An NFL agent who was watching ESPN this afternoon (it’s good to know that agents screw off as much as the rest of us) advises us that Chris Mortensen was discussing the Jake Long contract, and that Mort at one point addressed the issue of the skyrocketing rookie contracts by stating definitively that players are very happy with the money paid to rookies, and that he has never heard a peep from anyone who wants to change the system.

Said our source, “I don’t represent a single player that agrees with Mort.  I guess he is talking to the wrong people.”

The reality is that any player — including any of the few rookies who instantly become the highest-paid players in the league at their respective positions — would (or at least should) be in favor of restricting the windfalls paid to unproven players.
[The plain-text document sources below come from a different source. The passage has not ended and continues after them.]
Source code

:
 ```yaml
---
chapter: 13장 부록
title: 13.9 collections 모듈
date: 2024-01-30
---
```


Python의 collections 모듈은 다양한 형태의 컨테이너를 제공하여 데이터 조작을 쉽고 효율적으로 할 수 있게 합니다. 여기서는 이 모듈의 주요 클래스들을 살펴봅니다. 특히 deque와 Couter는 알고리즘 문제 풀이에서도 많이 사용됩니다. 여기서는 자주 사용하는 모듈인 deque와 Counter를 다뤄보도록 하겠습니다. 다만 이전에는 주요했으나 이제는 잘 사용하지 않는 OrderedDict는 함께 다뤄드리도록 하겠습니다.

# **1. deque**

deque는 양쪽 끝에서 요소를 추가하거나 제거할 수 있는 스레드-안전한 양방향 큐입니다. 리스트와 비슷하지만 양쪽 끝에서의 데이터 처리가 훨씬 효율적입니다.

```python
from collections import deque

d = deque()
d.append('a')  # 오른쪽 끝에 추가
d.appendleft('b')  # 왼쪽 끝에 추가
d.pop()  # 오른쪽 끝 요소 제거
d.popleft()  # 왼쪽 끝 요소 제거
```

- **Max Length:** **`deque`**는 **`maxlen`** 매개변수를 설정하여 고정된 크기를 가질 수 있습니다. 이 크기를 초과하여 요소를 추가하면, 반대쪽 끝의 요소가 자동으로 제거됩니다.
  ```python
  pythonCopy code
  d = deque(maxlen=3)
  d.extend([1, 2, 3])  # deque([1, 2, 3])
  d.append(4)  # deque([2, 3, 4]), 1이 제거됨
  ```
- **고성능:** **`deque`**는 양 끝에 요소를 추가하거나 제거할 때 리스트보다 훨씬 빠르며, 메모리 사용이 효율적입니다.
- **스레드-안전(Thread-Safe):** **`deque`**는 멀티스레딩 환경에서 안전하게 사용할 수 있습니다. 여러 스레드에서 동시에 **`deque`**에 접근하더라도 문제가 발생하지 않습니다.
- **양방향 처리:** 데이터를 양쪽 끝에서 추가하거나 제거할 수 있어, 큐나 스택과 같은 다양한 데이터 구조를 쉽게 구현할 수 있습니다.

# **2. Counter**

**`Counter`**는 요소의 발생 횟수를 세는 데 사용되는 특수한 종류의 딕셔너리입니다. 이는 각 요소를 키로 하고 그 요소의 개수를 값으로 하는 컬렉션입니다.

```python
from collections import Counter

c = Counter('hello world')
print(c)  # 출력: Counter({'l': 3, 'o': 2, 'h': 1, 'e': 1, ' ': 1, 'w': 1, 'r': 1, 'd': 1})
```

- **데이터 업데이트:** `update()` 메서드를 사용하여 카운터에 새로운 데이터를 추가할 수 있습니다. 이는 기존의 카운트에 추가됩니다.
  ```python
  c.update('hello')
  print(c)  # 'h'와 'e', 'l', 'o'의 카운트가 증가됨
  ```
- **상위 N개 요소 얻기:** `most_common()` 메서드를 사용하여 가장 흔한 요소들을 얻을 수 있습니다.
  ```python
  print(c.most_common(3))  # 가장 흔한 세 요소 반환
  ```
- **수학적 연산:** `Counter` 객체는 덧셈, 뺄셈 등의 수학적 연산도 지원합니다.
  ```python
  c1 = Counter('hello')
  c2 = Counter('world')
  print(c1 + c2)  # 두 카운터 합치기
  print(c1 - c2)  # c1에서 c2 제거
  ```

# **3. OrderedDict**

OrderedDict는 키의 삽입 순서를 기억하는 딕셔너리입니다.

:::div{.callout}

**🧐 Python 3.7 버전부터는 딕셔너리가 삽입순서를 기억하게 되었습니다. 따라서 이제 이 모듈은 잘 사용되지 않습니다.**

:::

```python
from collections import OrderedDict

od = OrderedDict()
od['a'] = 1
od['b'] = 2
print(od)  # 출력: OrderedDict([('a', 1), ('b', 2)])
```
The reason is simple. Since the NFL uses a hard salary cap, such restrictions on the money paid to players who aren’t yet in the league would create more money for the players who are. And since the rules appear in a CBA voted on by players who are in the league, and none who aren’t, the issue (if ever properly presented to the rank-and-file) would results in a landslide.

The only players who benefit from the current system are the handful every year of those who have no vote in whether the system should continue. Players who are proving themselves every day shouldn’t care at all ensuring that kids who have never done a thing at the NFL level will be able to become instant multi-millionaires while eating up a lot of the cap space for which the rest of them are jockeying.

But the system remains in place because the NFLPA hasn’t tried to change it. And we believe that the NFLPA hasn’t tried to change it because a handful of agents (including the guy who represents this year’s first recipient of the golden ticket from a bottle of Pawtucket Pat) want to maintain that stream of commissions from the big-money deals that get paid to the first ten or so first-round picks every year.